**The data:**
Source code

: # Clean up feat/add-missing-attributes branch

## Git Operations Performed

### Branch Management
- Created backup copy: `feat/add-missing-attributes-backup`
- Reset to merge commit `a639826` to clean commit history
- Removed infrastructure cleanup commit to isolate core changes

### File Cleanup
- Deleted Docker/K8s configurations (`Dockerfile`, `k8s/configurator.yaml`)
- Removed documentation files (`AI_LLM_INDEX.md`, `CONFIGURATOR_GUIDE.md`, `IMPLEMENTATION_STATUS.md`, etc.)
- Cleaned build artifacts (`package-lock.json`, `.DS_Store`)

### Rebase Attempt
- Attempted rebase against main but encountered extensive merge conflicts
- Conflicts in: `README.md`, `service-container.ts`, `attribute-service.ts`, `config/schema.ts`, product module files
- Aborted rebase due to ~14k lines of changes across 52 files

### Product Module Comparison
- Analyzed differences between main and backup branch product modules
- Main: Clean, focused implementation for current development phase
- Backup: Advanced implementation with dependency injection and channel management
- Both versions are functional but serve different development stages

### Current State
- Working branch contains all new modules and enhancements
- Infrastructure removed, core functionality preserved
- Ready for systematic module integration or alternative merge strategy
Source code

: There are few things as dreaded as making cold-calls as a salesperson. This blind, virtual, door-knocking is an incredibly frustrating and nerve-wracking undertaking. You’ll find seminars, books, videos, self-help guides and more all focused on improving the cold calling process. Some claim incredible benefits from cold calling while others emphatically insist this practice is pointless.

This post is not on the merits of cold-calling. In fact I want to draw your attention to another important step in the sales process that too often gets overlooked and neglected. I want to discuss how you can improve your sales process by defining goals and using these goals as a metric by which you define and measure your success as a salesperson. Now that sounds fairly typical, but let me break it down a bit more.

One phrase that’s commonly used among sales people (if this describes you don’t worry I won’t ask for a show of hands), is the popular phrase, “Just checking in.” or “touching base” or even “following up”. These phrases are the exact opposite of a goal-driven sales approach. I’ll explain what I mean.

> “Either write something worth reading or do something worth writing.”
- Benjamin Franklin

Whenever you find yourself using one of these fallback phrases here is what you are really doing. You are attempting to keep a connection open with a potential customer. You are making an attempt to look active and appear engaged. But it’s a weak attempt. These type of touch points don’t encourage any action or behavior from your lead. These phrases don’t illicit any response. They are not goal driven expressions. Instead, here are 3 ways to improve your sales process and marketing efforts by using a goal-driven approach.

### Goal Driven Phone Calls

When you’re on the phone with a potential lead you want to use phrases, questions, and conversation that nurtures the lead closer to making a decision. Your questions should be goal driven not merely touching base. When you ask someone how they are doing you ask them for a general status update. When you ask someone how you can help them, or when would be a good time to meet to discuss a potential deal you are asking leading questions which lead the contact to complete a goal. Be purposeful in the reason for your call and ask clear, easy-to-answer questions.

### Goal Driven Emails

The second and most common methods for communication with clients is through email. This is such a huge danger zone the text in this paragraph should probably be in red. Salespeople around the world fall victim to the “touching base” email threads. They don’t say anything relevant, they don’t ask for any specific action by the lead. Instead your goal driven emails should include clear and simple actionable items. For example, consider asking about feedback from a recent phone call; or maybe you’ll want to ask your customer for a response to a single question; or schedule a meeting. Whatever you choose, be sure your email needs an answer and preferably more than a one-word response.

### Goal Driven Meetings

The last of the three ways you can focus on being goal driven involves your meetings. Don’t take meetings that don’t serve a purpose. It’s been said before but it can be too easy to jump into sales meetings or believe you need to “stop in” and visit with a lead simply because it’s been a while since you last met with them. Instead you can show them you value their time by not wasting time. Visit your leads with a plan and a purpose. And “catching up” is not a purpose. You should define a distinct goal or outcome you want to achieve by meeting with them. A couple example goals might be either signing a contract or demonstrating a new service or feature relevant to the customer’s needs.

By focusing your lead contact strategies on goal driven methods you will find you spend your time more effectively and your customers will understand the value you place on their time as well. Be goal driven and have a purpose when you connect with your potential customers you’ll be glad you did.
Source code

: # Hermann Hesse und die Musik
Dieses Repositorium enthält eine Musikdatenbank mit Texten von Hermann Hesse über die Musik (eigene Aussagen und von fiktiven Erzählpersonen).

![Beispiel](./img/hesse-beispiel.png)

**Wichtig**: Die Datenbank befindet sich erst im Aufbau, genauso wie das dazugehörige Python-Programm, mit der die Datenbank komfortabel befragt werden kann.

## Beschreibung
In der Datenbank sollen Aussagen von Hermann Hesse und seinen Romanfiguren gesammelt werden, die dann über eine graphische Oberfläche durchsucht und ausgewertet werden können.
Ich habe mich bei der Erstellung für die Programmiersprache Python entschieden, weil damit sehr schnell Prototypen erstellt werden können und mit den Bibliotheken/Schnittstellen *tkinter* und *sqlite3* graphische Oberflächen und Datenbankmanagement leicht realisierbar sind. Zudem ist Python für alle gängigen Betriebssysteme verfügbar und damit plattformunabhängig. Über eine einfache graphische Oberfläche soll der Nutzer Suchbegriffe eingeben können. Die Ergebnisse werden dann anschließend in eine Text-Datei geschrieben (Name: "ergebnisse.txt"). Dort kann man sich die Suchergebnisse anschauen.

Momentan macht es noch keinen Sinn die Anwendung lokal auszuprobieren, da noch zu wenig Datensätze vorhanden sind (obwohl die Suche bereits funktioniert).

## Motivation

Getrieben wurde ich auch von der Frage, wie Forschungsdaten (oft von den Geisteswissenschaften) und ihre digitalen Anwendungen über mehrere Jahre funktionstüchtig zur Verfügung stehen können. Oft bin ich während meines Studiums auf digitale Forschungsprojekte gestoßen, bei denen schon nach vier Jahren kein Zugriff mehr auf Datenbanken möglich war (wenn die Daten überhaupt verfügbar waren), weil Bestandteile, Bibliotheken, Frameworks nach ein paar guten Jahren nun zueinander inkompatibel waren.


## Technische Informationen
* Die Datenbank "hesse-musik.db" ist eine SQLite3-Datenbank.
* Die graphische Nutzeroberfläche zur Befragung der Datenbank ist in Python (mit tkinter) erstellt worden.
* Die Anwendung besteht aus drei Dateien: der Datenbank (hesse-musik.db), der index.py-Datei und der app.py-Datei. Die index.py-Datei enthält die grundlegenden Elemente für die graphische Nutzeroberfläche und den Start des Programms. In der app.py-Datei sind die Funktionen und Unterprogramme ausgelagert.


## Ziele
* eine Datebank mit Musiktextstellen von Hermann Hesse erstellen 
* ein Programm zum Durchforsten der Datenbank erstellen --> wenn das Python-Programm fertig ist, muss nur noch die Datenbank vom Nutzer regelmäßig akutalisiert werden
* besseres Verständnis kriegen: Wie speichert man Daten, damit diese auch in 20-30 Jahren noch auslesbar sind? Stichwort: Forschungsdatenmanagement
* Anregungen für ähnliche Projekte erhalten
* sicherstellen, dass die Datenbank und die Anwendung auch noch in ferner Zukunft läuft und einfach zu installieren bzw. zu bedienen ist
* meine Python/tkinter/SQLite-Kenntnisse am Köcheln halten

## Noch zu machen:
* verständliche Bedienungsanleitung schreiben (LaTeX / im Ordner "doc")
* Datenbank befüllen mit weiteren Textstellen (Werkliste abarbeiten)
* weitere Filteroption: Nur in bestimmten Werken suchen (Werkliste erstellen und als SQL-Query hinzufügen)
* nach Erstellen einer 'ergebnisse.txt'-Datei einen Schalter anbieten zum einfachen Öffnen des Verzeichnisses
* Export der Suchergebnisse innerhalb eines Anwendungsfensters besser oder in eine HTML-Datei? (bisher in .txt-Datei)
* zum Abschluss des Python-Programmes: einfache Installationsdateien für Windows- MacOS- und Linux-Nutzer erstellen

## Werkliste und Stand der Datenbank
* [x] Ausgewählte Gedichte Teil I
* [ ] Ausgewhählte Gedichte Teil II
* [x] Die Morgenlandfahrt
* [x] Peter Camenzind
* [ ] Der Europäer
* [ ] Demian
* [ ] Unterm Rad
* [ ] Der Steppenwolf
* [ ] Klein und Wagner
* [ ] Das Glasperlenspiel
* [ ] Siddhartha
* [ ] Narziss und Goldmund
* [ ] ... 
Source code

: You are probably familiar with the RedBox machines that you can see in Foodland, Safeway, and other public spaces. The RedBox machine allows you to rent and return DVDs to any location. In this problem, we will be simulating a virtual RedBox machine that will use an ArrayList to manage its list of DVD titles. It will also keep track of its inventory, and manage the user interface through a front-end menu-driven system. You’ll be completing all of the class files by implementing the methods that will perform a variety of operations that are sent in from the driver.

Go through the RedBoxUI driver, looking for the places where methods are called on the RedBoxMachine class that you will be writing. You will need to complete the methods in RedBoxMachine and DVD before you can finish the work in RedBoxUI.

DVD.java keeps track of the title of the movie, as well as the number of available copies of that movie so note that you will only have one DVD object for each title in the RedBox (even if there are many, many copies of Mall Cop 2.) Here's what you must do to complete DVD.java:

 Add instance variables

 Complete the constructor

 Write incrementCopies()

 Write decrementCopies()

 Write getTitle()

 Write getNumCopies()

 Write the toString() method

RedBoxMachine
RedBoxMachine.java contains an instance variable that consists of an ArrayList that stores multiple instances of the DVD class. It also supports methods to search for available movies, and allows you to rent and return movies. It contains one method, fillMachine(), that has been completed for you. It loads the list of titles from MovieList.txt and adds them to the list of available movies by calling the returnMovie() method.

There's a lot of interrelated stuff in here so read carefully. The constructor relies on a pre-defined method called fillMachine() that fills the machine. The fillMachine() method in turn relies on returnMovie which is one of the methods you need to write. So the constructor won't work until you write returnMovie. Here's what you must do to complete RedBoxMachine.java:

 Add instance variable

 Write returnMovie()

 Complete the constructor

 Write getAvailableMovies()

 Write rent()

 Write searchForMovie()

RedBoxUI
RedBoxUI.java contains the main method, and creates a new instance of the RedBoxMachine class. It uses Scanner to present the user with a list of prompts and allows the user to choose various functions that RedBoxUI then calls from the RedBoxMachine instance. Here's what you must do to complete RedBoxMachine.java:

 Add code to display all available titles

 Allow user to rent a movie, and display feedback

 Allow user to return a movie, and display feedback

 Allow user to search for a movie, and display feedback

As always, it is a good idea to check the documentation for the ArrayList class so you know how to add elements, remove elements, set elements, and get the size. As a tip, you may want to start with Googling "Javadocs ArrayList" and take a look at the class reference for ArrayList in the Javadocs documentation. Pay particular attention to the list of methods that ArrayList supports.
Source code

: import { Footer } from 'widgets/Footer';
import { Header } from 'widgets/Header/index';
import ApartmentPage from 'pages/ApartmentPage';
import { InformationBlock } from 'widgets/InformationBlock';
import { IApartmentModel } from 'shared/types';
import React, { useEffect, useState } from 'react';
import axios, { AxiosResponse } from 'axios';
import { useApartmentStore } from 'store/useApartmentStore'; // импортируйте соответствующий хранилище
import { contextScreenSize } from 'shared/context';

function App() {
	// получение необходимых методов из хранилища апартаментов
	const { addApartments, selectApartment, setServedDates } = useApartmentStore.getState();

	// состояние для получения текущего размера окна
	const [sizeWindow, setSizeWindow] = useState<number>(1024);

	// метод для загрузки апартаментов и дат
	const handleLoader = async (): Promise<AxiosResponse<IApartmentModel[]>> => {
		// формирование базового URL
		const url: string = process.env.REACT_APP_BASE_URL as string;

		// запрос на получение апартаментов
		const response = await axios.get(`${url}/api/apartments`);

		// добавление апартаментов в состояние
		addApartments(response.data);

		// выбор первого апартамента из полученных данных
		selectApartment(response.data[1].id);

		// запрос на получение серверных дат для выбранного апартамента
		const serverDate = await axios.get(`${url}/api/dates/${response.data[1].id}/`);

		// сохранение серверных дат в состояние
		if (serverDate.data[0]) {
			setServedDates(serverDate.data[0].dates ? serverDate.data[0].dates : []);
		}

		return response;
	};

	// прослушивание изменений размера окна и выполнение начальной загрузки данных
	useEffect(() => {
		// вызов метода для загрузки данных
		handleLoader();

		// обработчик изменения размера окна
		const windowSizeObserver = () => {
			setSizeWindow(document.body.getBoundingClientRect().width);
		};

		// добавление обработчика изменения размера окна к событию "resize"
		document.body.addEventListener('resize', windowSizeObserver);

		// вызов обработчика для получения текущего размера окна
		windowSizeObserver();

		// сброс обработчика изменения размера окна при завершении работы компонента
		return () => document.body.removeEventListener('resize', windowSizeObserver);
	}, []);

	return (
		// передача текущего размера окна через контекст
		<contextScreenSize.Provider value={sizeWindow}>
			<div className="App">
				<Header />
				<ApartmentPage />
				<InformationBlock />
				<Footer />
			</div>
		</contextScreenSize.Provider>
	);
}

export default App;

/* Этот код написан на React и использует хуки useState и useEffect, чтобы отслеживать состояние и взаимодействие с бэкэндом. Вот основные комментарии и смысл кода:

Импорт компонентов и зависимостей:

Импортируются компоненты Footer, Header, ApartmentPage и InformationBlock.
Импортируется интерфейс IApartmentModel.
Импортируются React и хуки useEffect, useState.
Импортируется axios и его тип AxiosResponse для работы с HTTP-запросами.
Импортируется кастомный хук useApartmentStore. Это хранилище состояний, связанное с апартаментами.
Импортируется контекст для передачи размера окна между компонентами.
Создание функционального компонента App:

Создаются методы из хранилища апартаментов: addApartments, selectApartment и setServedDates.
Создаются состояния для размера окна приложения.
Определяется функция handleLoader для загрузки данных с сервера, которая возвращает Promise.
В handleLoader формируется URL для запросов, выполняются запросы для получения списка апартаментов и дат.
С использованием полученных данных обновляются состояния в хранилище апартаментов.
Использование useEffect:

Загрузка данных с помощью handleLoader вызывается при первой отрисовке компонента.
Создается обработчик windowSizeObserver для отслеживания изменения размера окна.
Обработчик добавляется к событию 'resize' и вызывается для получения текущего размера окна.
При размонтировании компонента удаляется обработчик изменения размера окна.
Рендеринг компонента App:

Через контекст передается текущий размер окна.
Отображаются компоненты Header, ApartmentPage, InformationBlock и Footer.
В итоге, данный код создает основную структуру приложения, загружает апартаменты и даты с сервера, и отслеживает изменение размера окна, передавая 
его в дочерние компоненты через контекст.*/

**What you are asked to do:**
Set down precisely the lines above between the line holding "Write searchForMovie()" and the line holding "на получение апартаментов", inclusive, and nothing beyond them.

**Exercise response:**
 Write searchForMovie()

RedBoxUI
RedBoxUI.java contains the main method, and creates a new instance of the RedBoxMachine class. It uses Scanner to present the user with a list of prompts and allows the user to choose various functions that RedBoxUI then calls from the RedBoxMachine instance. Here's what you must do to complete RedBoxMachine.java:

 Add code to display all available titles

 Allow user to rent a movie, and display feedback

 Allow user to return a movie, and display feedback

 Allow user to search for a movie, and display feedback

As always, it is a good idea to check the documentation for the ArrayList class so you know how to add elements, remove elements, set elements, and get the size. As a tip, you may want to start with Googling "Javadocs ArrayList" and take a look at the class reference for ArrayList in the Javadocs documentation. Pay particular attention to the list of methods that ArrayList supports.
Source code

: import { Footer } from 'widgets/Footer';
import { Header } from 'widgets/Header/index';
import ApartmentPage from 'pages/ApartmentPage';
import { InformationBlock } from 'widgets/InformationBlock';
import { IApartmentModel } from 'shared/types';
import React, { useEffect, useState } from 'react';
import axios, { AxiosResponse } from 'axios';
import { useApartmentStore } from 'store/useApartmentStore'; // импортируйте соответствующий хранилище
import { contextScreenSize } from 'shared/context';

function App() {
	// получение необходимых методов из хранилища апартаментов
	const { addApartments, selectApartment, setServedDates } = useApartmentStore.getState();

	// состояние для получения текущего размера окна
	const [sizeWindow, setSizeWindow] = useState<number>(1024);

	// метод для загрузки апартаментов и дат
	const handleLoader = async (): Promise<AxiosResponse<IApartmentModel[]>> => {
		// формирование базового URL
		const url: string = process.env.REACT_APP_BASE_URL as string;

		// запрос на получение апартаментов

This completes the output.